Data supplied Block Start

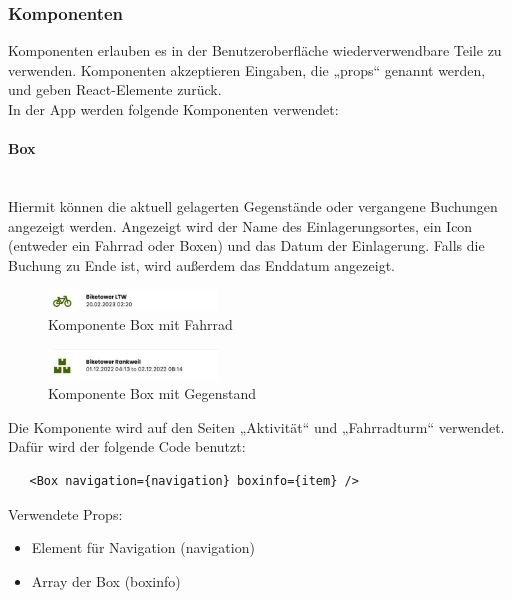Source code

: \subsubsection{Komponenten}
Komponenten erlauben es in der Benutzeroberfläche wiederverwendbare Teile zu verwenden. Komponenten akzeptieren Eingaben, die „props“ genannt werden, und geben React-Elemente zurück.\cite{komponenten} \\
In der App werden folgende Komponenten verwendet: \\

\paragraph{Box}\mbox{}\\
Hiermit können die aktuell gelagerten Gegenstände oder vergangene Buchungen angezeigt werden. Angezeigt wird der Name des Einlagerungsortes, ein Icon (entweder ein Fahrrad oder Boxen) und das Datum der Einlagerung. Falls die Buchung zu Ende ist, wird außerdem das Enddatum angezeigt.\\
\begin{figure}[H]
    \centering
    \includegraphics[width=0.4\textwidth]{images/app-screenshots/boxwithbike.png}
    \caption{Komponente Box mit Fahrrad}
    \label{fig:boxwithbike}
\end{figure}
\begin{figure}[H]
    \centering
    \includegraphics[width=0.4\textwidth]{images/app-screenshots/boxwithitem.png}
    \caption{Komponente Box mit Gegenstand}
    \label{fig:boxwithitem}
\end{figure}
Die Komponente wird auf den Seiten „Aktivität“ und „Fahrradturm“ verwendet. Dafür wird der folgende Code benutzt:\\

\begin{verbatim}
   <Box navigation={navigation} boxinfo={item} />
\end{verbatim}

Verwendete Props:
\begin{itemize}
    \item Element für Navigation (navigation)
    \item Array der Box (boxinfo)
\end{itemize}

Data supplied Block End
Data supplied Block Start

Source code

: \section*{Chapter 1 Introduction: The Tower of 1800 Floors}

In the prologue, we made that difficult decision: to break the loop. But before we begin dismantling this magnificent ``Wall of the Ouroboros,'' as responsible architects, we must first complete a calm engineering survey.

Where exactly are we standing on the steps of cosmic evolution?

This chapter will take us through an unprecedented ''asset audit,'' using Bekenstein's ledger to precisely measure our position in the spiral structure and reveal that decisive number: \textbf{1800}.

Data supplied Block End
Data supplied Block Start

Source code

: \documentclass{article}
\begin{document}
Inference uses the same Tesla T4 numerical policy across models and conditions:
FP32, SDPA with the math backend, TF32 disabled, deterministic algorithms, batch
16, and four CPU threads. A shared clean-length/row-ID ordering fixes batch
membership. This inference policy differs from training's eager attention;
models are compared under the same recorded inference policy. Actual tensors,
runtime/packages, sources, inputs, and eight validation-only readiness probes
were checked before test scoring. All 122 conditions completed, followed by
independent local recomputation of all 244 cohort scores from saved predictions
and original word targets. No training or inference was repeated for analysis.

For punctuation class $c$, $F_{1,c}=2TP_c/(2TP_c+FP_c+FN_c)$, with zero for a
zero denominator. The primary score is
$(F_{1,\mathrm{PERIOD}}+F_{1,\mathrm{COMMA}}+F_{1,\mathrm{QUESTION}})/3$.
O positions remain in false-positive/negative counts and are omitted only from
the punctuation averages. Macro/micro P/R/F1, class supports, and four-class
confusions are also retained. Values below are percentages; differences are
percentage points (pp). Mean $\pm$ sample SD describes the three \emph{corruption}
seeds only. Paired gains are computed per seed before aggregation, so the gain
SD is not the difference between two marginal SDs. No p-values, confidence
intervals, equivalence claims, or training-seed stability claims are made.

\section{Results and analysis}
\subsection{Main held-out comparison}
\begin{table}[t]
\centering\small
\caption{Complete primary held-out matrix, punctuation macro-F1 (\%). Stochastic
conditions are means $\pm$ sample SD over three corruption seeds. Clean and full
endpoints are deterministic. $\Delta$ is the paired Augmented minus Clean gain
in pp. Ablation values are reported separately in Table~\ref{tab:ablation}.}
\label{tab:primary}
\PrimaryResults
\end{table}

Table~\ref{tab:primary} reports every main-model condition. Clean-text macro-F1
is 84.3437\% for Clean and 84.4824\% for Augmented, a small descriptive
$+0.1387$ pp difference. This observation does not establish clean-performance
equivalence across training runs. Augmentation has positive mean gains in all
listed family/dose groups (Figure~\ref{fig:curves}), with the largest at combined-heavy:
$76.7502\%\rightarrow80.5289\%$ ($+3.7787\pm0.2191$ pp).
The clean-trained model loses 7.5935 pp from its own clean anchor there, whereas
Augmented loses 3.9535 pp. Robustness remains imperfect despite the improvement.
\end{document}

Data supplied Block End

All lines in the listing above between the line with "runtime/packages, sources, inputs, and" and the line with "the punctuation averages.", inclusive, should be set down exactly, and no line outside that range.

Solution to this task =
runtime/packages, sources, inputs, and eight validation-only readiness probes
were checked before test scoring. All 122 conditions completed, followed by
independent local recomputation of all 244 cohort scores from saved predictions
and original word targets. No training or inference was repeated for analysis.

For punctuation class $c$, $F_{1,c}=2TP_c/(2TP_c+FP_c+FN_c)$, with zero for a
zero denominator. The primary score is
$(F_{1,\mathrm{PERIOD}}+F_{1,\mathrm{COMMA}}+F_{1,\mathrm{QUESTION}})/3$.
O positions remain in false-positive/negative counts and are omitted only from
the punctuation averages. Macro/micro P/R/F1, class supports, and four-class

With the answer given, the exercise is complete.